One Ticket or Two? Withholding Tax on Small Lottery Winnings

Published Categorized as Federal Income Tax, Lottery & Gambling, Tax
Yet Another Lottery-related Tax Question, Houston Tax Attorney

Winning the lottery can be a dream come true for many, but it can also trigger a number of tax-related complexities. This includes everything from income tax on the sale of lottery payments to substantiating lottery costs and losses. The IRS frequently challenges these issues on audit.

One of these complexities arises when it comes to small lottery winnings and whether or not withholding tax is needed. A recent Private Letter Ruling (“PLR”) from the IRS, PLR 2007130002, sheds light on this issue and provides important insights into the nuances of Section 3402(q) and related regulations governing the withholding of taxes on gambling winnings.

The PLR addresses the question as to whether a state lottery has to withhold tax from lotto winnings if a single taxpayer wins more than one lottery prize from the same lotto ticket where the total winnings exceed $5,000, but the individual winnings do not exceed $5,000.

Section 3402(q) Withholding

Section 3402(q) deals with the withholding of taxes on certain types of non-wage compensation, such as gambling winnings.

Specifically, Section 3402(q)(1) requires persons making payments of winnings subject to withholding to deduct and withhold 25% of such payments.

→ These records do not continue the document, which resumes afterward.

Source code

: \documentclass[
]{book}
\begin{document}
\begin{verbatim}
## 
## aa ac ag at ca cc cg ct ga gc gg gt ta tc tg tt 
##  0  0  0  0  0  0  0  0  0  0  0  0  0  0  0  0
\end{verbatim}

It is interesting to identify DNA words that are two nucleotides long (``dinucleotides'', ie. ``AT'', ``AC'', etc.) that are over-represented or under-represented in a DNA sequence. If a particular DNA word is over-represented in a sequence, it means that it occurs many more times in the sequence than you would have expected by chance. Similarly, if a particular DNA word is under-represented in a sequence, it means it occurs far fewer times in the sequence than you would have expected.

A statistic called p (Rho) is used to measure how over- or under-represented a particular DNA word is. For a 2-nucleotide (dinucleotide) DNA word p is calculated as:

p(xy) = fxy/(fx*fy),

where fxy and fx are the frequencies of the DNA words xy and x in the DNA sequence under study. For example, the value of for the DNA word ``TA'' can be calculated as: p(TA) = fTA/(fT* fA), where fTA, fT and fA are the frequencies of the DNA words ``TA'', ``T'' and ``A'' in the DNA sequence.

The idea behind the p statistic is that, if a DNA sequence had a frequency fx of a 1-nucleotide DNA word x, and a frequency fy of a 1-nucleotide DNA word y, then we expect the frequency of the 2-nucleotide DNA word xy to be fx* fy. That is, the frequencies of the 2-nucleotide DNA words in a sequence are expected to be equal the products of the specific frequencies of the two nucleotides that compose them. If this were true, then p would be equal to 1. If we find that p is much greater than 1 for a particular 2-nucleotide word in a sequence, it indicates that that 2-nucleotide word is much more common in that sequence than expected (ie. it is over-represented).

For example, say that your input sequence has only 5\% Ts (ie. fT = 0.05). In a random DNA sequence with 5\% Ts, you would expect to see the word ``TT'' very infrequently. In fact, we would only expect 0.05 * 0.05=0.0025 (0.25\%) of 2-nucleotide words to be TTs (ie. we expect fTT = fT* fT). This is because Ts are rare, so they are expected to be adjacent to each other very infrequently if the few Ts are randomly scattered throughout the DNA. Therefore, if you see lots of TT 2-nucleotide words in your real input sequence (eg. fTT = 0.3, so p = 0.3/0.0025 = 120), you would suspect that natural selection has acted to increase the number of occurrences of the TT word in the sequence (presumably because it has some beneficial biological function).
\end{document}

Section 3402(q)(3)(B) defines “winnings subject to withholding” as proceeds of more than $5,000 from a wager placed in a lottery conducted by an agency of a state acting under the authority of state law.

There are special rules and definitions for determining the amount of proceeds from a wager. As relevant here, these rules address the treatment of identical wagers as a single wager for purposes of calculating the amount of proceeds. The “identical wager” provisions were adopted pursuant to Treasury Decision 7919. The regulations also address these concepts.

What is an “Identical Wager”

To determine the amount of proceeds from a wager, Section 31.3402(q)-1(c)(1) of the regulations provides definitions and special rules. For example, Section 31.3402(q)-1(c)(1)(ii) provides that identical wagers are treated as paid with respect to a single wager for purposes of calculating the amount of proceeds from a wager. This means that if a person places multiple identical bets, the winnings from those bets are aggregated and treated as a single wager for tax purposes.

Wagers containing different elements, such as an “exacta” and a “trifecta,” are not identical, and the winning amounts do not need to be aggregated under the identical wagers provisions of Section 3402(q). This means that different types of bets are treated differently for tax purposes.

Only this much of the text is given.